INTERVISTA A MATTEO LECIS COCCO-ORTU

Ho avuto il piacere di intervistare Matteo Lecis Cocco-Ortu, attuale vicepresidente del consiglio comunale e della commissione bilancio del comune di Cagliari.

Abbiamo parlato delle recenti elezioni regionali, che lo hanno visto interessato in prima persona come candidato nella lista del Partito Democratico, della vittoria di Alessandra Todde, di giovani e dei problemi che da tanti anni ci sono in Sardegna e nel suo capoluogo, ma soprattutto abbiamo ragionato su come poterli risolvere.

Buona lettura!

-Innanzitutto una curiosità, che cosa significa ‘’il nostro tempo’’, lo slogan che hai utilizzato nella campagna elettorale per le regionali?

“Ho scelto questo slogan perché, quando stavo decidendo se candidarmi o no, ho parlato con diverse persone, soprattutto under 40, che mi dicevano ‘’perchè no? c’è bisogno di fare tante cose!’’.

In quel ho capito che era tempo di mettersi in gioco.

In secondo luogo l’ho scelto perchè per me tempo significa urgenza di agire e di mettersi al lavoro.

In politica, infatti, il fattore tempo non viene quasi mai considerato.  Quanto spesso sentiamo dire che bisogna fare questo e fare quell’altro, ma poi non si fa mai nulla di concreto? Noi viviamo qui ed ora, è adesso che bisogna agire. 

Ci tengo a sottolineare che è ”il nostro” tempo, perchè questo è un progetto che non può prescindere dalla collettività e dal lavorare assieme per un obbiettivo comune.

Il simbolo che accompagna lo slogan è una clessidra, simbolo che il tempo sta per esaurirsi; pensiamo ai cambiamenti climatici e a tutte le rapide trasformazioni che vediamo nella nostra società. Bisogna agire ora. 

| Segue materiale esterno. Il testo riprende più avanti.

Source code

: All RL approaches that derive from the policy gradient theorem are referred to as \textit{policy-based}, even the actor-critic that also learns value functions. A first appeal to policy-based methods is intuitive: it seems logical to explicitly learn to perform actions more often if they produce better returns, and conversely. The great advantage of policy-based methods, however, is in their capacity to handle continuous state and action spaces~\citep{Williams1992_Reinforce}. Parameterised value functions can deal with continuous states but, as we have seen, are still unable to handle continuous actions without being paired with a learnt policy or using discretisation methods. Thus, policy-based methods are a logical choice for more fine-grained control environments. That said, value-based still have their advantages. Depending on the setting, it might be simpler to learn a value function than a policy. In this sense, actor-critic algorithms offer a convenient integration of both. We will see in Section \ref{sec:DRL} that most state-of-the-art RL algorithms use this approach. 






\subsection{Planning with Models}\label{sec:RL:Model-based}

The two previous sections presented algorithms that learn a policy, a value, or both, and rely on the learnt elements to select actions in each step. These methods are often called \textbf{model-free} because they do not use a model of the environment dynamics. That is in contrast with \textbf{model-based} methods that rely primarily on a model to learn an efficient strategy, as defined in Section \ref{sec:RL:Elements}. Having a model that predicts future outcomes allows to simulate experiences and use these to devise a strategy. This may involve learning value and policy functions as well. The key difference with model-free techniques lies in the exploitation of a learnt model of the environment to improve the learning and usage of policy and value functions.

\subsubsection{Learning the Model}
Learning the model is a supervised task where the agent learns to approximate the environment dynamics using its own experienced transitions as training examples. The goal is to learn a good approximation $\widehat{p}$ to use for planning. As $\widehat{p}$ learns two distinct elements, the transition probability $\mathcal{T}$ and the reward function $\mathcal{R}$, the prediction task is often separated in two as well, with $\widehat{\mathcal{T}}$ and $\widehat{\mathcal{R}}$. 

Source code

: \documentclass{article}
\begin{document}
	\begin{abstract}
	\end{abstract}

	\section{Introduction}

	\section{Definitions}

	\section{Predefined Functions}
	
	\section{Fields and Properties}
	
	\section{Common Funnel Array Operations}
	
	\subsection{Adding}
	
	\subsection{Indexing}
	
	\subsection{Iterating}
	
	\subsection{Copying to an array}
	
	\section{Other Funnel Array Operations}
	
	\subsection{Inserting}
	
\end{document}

La cosa bella della clessidra è che si può girare e far ripartire il tempo, ma per fare questo dobbiamo metterci d’impegno.”

-Parliamo ora della vittoria alle regionali del 25 Febbraio di Alessandra Todde. Come e perché è arrivata questa vittoria?

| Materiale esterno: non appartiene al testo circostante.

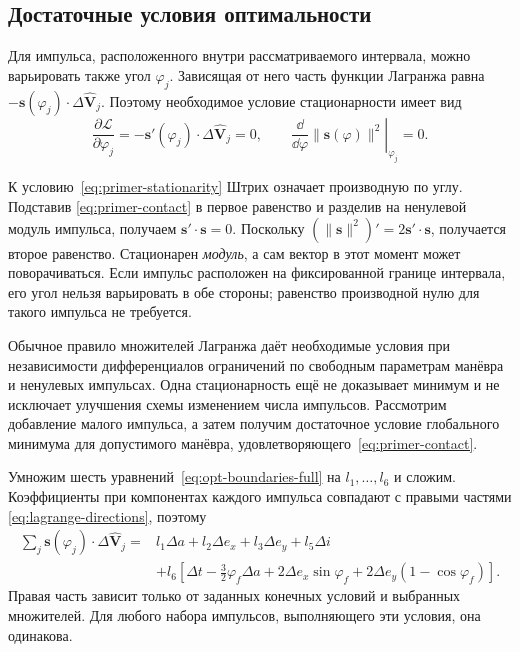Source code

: \subsection{Достаточные условия оптимальности}
\label{sec:optimality-check-full}

Для импульса, расположенного внутри рассматриваемого интервала,
можно варьировать также угол $\varphi_j$. Зависящая от него часть
функции Лагранжа равна
$-\boldsymbol s(\varphi_j)\cdot\Delta\widehat{\boldsymbol V}_j$.
Поэтому необходимое условие стационарности имеет вид
\begin{equation}
 \frac{\partial\mathcal L}{\partial\varphi_j}
 =-\boldsymbol s'(\varphi_j)\cdot\Delta\widehat{\boldsymbol V}_j=0,
 \qquad
 \left.\frac{\dd}{\dd\varphi}\|\boldsymbol s(\varphi)\|^2
                  \right|_{\varphi_j}=0.
 \label{eq:primer-stationarity}
\end{equation}
\begin{explanation}{К условию~\eqref{eq:primer-stationarity}}
Штрих означает производную по углу. Подставив
\eqref{eq:primer-contact} в первое равенство и разделив
на ненулевой модуль импульса, получаем
$\boldsymbol s'\cdot\boldsymbol s=0$.
Поскольку $(\|\boldsymbol s\|^2)'=2\boldsymbol s'\cdot\boldsymbol s$,
получается второе равенство. Стационарен \emph{модуль},
а сам вектор в этот момент может поворачиваться.
Если импульс расположен на фиксированной границе интервала,
его угол нельзя варьировать в обе стороны; равенство производной
нулю для такого импульса не требуется.
\end{explanation}

Обычное правило множителей Лагранжа даёт необходимые условия
при независимости дифференциалов ограничений по свободным
параметрам манёвра и ненулевых импульсах.
Одна стационарность ещё не доказывает минимум и не исключает
улучшения схемы изменением числа импульсов.
Рассмотрим добавление малого импульса, а затем получим
достаточное условие глобального минимума для допустимого манёвра,
удовлетворяющего~\eqref{eq:primer-contact}.

Умножим шесть уравнений~\eqref{eq:opt-boundaries-full}
на $l_1,\ldots,l_6$ и сложим. Коэффициенты при компонентах
каждого импульса совпадают с правыми частями
\eqref{eq:lagrange-directions}, поэтому
\begin{equation}
\begin{aligned}
 \sum_j\boldsymbol s(\varphi_j)\cdot\Delta\widehat{\boldsymbol V}_j
   ={}&l_1\Delta a+l_2\Delta e_x+l_3\Delta e_y+l_5\Delta i\\
      &+l_6\left[\Delta t-\frac32\varphi_f\Delta a
          +2\Delta e_x\sin\varphi_f+2\Delta e_y(1-\cos\varphi_f)\right].
\end{aligned}
\label{eq:weighted-boundaries-full}
\end{equation}
Правая часть зависит только от заданных конечных условий
и выбранных множителей. Для любого набора импульсов,
выполняющего эти условия, она одинакова.

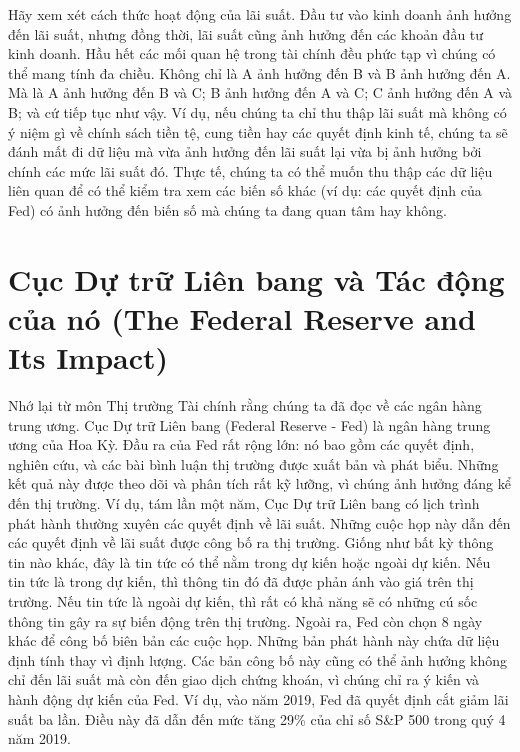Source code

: Hãy xem xét cách thức hoạt động của lãi suất. Đầu tư vào kinh doanh ảnh hưởng đến lãi suất, nhưng đồng thời, lãi suất cũng ảnh hưởng đến các khoản đầu tư kinh doanh. Hầu hết các mối quan hệ trong tài chính đều phức tạp vì chúng có thể mang tính đa chiều. Không chỉ là A ảnh hưởng đến B và B ảnh hưởng đến A. Mà là A ảnh hưởng đến B và C; B ảnh hưởng đến A và C; C ảnh hưởng đến A và B; và cứ tiếp tục như vậy. Ví dụ, nếu chúng ta chỉ thu thập lãi suất mà không có ý niệm gì về chính sách tiền tệ, cung tiền hay các quyết định kinh tế, chúng ta sẽ đánh mất đi dữ liệu mà vừa ảnh hưởng đến lãi suất lại vừa bị ảnh hưởng bởi chính các mức lãi suất đó. Thực tế, chúng ta có thể muốn thu thập các dữ liệu liên quan để có thể kiểm tra xem các biến số khác (ví dụ: các quyết định của Fed) có ảnh hưởng đến biến số mà chúng ta đang quan tâm hay không.

\section[Cục Dự trữ Liên bang và Tác động của nó]{Cục Dự trữ Liên bang và Tác động của nó (The Federal Reserve and Its Impact)}

Nhớ lại từ môn Thị trường Tài chính rằng chúng ta đã đọc về các ngân hàng trung ương. Cục Dự trữ Liên bang (Federal Reserve - Fed) là ngân hàng trung ương của Hoa Kỳ. Đầu ra của Fed rất rộng lớn: nó bao gồm các quyết định, nghiên cứu, và các bài bình luận thị trường được xuất bản và phát biểu. Những kết quả này được theo dõi và phân tích rất kỹ lưỡng, vì chúng ảnh hưởng đáng kể đến thị trường. Ví dụ, tám lần một năm, Cục Dự trữ Liên bang có lịch trình phát hành thường xuyên các quyết định về lãi suất. Những cuộc họp này dẫn đến các quyết định về lãi suất được công bố ra thị trường. Giống như bất kỳ thông tin nào khác, đây là tin tức có thể nằm trong dự kiến hoặc ngoài dự kiến. Nếu tin tức là trong dự kiến, thì thông tin đó đã được phản ánh vào giá trên thị trường. Nếu tin tức là ngoài dự kiến, thì rất có khả năng sẽ có những cú sốc thông tin gây ra sự biến động trên thị trường. Ngoài ra, Fed còn chọn 8 ngày khác để công bố biên bản các cuộc họp. Những bản phát hành này chứa dữ liệu định tính thay vì định lượng. Các bản công bố này cũng có thể ảnh hưởng không chỉ đến lãi suất mà còn đến giao dịch chứng khoán, vì chúng chỉ ra ý kiến và hành động dự kiến của Fed. Ví dụ, vào năm 2019, Fed đã quyết định cắt giảm lãi suất ba lần. Điều này đã dẫn đến mức tăng 29\% của chỉ số S\&P 500 trong quý 4 năm 2019.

“La vittoria di Alessandra Todde è arrivata per diversi motivi.

In questo momento in Italia tira un forte vento di destra e c’è un approccio molto leaderistico alla politica. 

Quello del campo largo è stato un progetto politico opposto a questa tendenza. 

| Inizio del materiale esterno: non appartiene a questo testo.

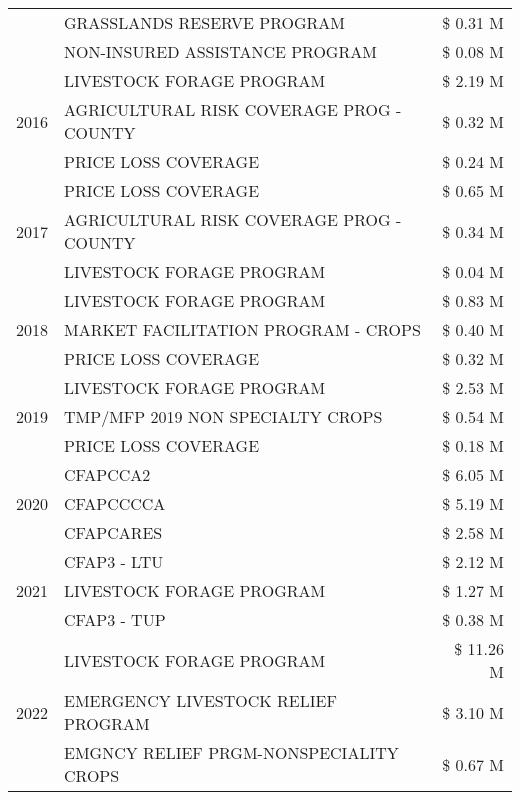 \begin{tabular}{llr}
 & GRASSLANDS RESERVE PROGRAM & \$ 0.31 M \\
 & NON-INSURED ASSISTANCE PROGRAM & \$ 0.08 M \\
\cline{1-3}
\multirow[t]{3}{*}{2016} & LIVESTOCK FORAGE PROGRAM & \$ 2.19 M \\
 & AGRICULTURAL RISK COVERAGE PROG - COUNTY & \$ 0.32 M \\
 & PRICE LOSS COVERAGE & \$ 0.24 M \\
\cline{1-3}
\multirow[t]{3}{*}{2017} & PRICE LOSS COVERAGE & \$ 0.65 M \\
 & AGRICULTURAL RISK COVERAGE PROG - COUNTY & \$ 0.34 M \\
 & LIVESTOCK FORAGE PROGRAM & \$ 0.04 M \\
\cline{1-3}
\multirow[t]{3}{*}{2018} & LIVESTOCK FORAGE PROGRAM & \$ 0.83 M \\
 & MARKET FACILITATION PROGRAM - CROPS & \$ 0.40 M \\
 & PRICE LOSS COVERAGE & \$ 0.32 M \\
\cline{1-3}
\multirow[t]{3}{*}{2019} & LIVESTOCK FORAGE PROGRAM & \$ 2.53 M \\
 & TMP/MFP 2019 NON SPECIALTY CROPS & \$ 0.54 M \\
 & PRICE LOSS COVERAGE & \$ 0.18 M \\
\cline{1-3}
\multirow[t]{3}{*}{2020} & CFAPCCA2 & \$ 6.05 M \\
 & CFAPCCCCA & \$ 5.19 M \\
 & CFAPCARES & \$ 2.58 M \\
\cline{1-3}
\multirow[t]{3}{*}{2021} & CFAP3 - LTU & \$ 2.12 M \\
 & LIVESTOCK FORAGE PROGRAM & \$ 1.27 M \\
 & CFAP3 - TUP & \$ 0.38 M \\
\cline{1-3}
\multirow[t]{3}{*}{2022} & LIVESTOCK FORAGE PROGRAM & \$ 11.26 M \\
 & EMERGENCY LIVESTOCK RELIEF PROGRAM & \$ 3.10 M \\
 & EMGNCY RELIEF PRGM-NONSPECIALITY CROPS & \$ 0.67 M \\
\cline{1-3}
\bottomrule
\end{tabular}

Il programma è stato scritto congiuntamente e soprattutto è stata scelta una figura di grande discontinuità rispetto al passato, perché è stata scelta innanzitutto una donna, e poi la presidente non ha mai fatto politica in Sardegna ma ai massimi livelli nazionali, insomma, per la politica regionale sarda rappresenta una grande e positiva novità. 

C’è anche da dire che il centrodestra ha commesso numerosi errori; in primis il candidato, che, oltre ad esser stato scelto in modo assai litigioso, è stato il peggior candidato possibile, tant’è che da sindaco di Cagliari ha perso le elezioni soprattutto a Cagliari, cioè nella città in cui amministra. 

Nonostante all’inizio il centrosinistra sembrava spaccato, con la candidatura di Renato Soru, è stato fatto un ottimo lavoro dalla coalizione a trazione PD e M5S, che nonostante questo si è presentata compatta con un progetto credibile.

Questo è stato premiato dagli elettori.”

-La neo governatrice ha da subito ribadito come nel suo progetto politico darà centralità a donne e giovani. 

Che cosa significa questo in senso pratico?

“Anche questo è legato alla collettività che ha contraddistinto questo progetto politico. Si dà centralità a donne e giovani facendo scelte concrete e la Todde ne ha già dato dimostrazione durante la campagna elettorale; è anche questo che mi ha spinto a candidarmi con lei.

La presidente infatti ha scelto, una volta individuata come candidata del centrosinistra, due ragazzi di 27 anni per ricoprire dei ruoli cruciali per la campagna.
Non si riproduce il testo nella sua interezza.